## Description of the task
Go to the line that contains "The anomalous Zeeman effect is" and transcribe from there to the end of the entries, that line and the last one included.

Exercise data Start Marker

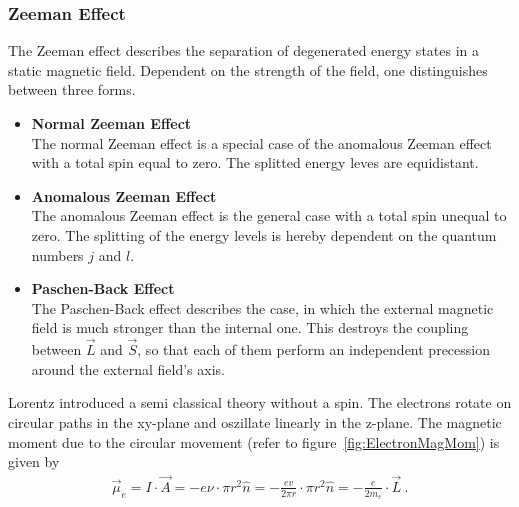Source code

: \subsubsection{Zeeman Effect}
\label{toc:ZeemanEffect}
The Zeeman effect describes the separation of degenerated energy states in a static magnetic field. 
Dependent on the strength of the field, one distinguishes between three forms.
\begin{itemize}
	\item \textbf{Normal Zeeman Effect}\\
	The normal Zeeman effect is a special case of the anomalous Zeeman effect with a total spin equal to zero. The splitted energy leves are equidistant.
	\item \textbf{Anomalous Zeeman Effect}\\
	The anomalous Zeeman effect is the general case with a total spin unequal to zero. The splitting of the energy levels is hereby dependent on the quantum numbers $j$ and $l$.
	\item \textbf{Paschen-Back Effect}\\
	The Paschen-Back effect describes the case, in which the external magnetic field is much stronger than the internal one. 
This destroys the coupling between $\vec{L}$ and $\vec{S}$, so that each of them perform an independent precession around the external field's axis.
\end{itemize}
Lorentz introduced a semi classical theory without a spin.  
The electrons rotate on circular paths in the xy-plane and oszillate linearly in the z-plane. 
The magnetic moment due to the circular movement (refer to figure~\ref{fig:ElectronMagMom}) is given by
	\begin{align}
		\vec{\mu}_e = I\cdot \vec{A} = -e\nu \cdot \pi r^2 \hat{n} = -\frac{ev}{2\pi r}\cdot \pi r^2 \hat{n} = -\frac{e}{2m_e}\cdot \vec{L}\ .
	\end{align}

Exercise data End Marker

## Response area
	The anomalous Zeeman effect is the general case with a total spin unequal to zero. The splitting of the energy levels is hereby dependent on the quantum numbers $j$ and $l$.
	\item \textbf{Paschen-Back Effect}\\
	The Paschen-Back effect describes the case, in which the external magnetic field is much stronger than the internal one. 
This destroys the coupling between $\vec{L}$ and $\vec{S}$, so that each of them perform an independent precession around the external field's axis.
\end{itemize}
Lorentz introduced a semi classical theory without a spin.  
The electrons rotate on circular paths in the xy-plane and oszillate linearly in the z-plane. 
The magnetic moment due to the circular movement (refer to figure~\ref{fig:ElectronMagMom}) is given by
	\begin{align}
		\vec{\mu}_e = I\cdot \vec{A} = -e\nu \cdot \pi r^2 \hat{n} = -\frac{ev}{2\pi r}\cdot \pi r^2 \hat{n} = -\frac{e}{2m_e}\cdot \vec{L}\ .
	\end{align}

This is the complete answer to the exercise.